Task item. Please return every line of the records below that contains the word "only".

*** Exercise material Section Begins ***

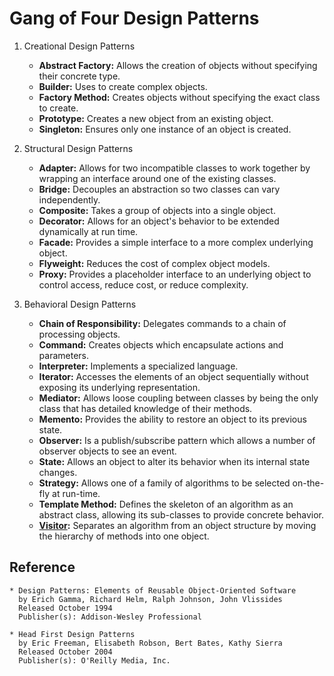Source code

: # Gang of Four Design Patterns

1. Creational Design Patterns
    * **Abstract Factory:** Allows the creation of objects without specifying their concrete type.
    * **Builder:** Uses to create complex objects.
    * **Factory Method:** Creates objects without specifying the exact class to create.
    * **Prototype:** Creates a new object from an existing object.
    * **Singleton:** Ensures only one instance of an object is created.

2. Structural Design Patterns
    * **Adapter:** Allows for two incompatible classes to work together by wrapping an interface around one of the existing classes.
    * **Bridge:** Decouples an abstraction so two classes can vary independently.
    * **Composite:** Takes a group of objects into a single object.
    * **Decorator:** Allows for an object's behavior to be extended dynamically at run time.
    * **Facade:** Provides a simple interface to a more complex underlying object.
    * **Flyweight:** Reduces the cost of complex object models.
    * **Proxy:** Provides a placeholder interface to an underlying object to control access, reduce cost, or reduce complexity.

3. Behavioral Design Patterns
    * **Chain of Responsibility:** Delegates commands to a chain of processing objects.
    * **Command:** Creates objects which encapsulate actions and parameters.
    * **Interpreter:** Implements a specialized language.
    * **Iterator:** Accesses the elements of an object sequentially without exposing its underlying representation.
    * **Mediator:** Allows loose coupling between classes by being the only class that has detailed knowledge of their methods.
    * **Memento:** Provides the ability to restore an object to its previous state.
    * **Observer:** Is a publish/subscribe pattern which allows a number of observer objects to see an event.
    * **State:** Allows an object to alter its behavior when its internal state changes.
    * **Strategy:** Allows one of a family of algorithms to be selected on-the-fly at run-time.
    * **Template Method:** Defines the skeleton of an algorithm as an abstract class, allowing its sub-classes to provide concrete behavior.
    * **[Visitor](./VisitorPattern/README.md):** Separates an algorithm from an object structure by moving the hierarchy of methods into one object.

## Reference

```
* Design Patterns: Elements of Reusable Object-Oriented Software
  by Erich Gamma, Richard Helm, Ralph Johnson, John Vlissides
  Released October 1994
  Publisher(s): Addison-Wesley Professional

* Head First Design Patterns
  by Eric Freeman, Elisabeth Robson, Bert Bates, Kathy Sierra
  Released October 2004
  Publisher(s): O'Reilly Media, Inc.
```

*** Exercise material Section Ends ***
*** Exercise material Section Begins ***

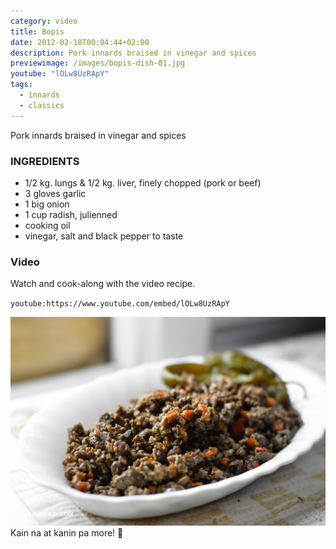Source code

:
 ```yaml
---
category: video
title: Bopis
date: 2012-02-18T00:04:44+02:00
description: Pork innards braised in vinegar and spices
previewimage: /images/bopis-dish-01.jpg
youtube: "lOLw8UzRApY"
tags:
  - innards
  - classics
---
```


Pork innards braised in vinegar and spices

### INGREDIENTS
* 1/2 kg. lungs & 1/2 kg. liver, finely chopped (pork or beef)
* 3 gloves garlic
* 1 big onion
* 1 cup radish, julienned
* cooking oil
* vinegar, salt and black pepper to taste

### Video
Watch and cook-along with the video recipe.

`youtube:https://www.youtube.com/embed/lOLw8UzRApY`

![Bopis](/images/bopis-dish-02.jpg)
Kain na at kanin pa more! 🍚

*** Exercise material Section Ends ***

Problem solution.
    * **Singleton:** Ensures only one instance of an object is created.
    * **Mediator:** Allows loose coupling between classes by being the only class that has detailed knowledge of their methods.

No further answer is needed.